━━━━━ RECORDS PROVIDED ━━━━━
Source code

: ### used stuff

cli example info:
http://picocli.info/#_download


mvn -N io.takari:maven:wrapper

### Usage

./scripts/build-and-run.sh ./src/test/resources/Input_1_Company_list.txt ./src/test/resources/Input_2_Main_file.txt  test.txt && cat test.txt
━━━━━
━━━━━ RECORDS PROVIDED ━━━━━
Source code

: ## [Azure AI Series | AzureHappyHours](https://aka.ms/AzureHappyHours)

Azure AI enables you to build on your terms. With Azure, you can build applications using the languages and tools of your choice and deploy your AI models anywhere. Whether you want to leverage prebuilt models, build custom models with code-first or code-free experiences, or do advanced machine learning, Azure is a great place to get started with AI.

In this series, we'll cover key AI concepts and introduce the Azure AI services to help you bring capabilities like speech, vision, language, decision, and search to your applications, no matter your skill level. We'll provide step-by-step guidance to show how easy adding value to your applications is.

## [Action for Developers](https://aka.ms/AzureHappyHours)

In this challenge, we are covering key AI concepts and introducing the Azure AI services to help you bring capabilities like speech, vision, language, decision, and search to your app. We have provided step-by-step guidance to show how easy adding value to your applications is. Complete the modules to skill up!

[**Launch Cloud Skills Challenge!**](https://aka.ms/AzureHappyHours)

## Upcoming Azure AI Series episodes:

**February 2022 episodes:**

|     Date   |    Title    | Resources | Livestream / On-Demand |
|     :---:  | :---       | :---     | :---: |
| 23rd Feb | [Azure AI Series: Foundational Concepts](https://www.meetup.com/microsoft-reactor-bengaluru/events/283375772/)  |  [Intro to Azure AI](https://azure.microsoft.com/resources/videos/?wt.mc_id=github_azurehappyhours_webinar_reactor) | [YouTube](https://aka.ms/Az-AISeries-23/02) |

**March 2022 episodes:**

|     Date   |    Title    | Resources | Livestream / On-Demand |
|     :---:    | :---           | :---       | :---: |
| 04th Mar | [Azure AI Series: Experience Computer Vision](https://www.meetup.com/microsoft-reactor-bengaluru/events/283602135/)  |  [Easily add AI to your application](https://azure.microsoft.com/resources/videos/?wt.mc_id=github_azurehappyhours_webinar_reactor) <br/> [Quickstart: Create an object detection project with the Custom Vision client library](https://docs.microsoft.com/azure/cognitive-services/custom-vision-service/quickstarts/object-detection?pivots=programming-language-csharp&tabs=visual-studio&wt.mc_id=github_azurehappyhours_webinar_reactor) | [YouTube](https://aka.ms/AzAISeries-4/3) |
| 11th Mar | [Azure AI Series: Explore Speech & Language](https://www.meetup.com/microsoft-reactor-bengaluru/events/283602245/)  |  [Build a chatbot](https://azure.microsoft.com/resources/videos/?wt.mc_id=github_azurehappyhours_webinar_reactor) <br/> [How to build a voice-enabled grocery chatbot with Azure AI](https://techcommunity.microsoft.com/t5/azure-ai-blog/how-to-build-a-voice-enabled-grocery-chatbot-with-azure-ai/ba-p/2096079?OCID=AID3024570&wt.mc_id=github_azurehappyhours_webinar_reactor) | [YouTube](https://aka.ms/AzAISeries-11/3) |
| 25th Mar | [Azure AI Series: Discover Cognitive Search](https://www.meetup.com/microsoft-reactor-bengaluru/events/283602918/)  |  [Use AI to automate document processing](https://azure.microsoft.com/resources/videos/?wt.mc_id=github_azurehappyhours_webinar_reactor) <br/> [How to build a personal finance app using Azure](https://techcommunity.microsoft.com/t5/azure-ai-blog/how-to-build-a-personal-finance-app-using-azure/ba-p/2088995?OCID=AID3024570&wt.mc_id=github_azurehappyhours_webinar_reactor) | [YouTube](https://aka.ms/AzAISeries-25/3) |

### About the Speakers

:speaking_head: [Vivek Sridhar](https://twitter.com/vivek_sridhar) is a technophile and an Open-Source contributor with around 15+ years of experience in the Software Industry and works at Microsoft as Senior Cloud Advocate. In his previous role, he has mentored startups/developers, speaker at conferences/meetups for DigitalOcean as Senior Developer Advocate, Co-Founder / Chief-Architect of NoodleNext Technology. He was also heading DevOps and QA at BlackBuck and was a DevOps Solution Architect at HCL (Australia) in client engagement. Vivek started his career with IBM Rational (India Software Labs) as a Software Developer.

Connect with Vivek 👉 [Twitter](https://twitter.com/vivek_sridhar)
━━━━━
YOUR ASSIGNMENT:
Copy every line from the entries that contains the word "custom".

OUTPUT FOR THIS TASK:
Azure AI enables you to build on your terms. With Azure, you can build applications using the languages and tools of your choice and deploy your AI models anywhere. Whether you want to leverage prebuilt models, build custom models with code-first or code-free experiences, or do advanced machine learning, Azure is a great place to get started with AI.
| 04th Mar | [Azure AI Series: Experience Computer Vision](https://www.meetup.com/microsoft-reactor-bengaluru/events/283602135/)  |  [Easily add AI to your application](https://azure.microsoft.com/resources/videos/?wt.mc_id=github_azurehappyhours_webinar_reactor) <br/> [Quickstart: Create an object detection project with the Custom Vision client library](https://docs.microsoft.com/azure/cognitive-services/custom-vision-service/quickstarts/object-detection?pivots=programming-language-csharp&tabs=visual-studio&wt.mc_id=github_azurehappyhours_webinar_reactor) | [YouTube](https://aka.ms/AzAISeries-4/3) |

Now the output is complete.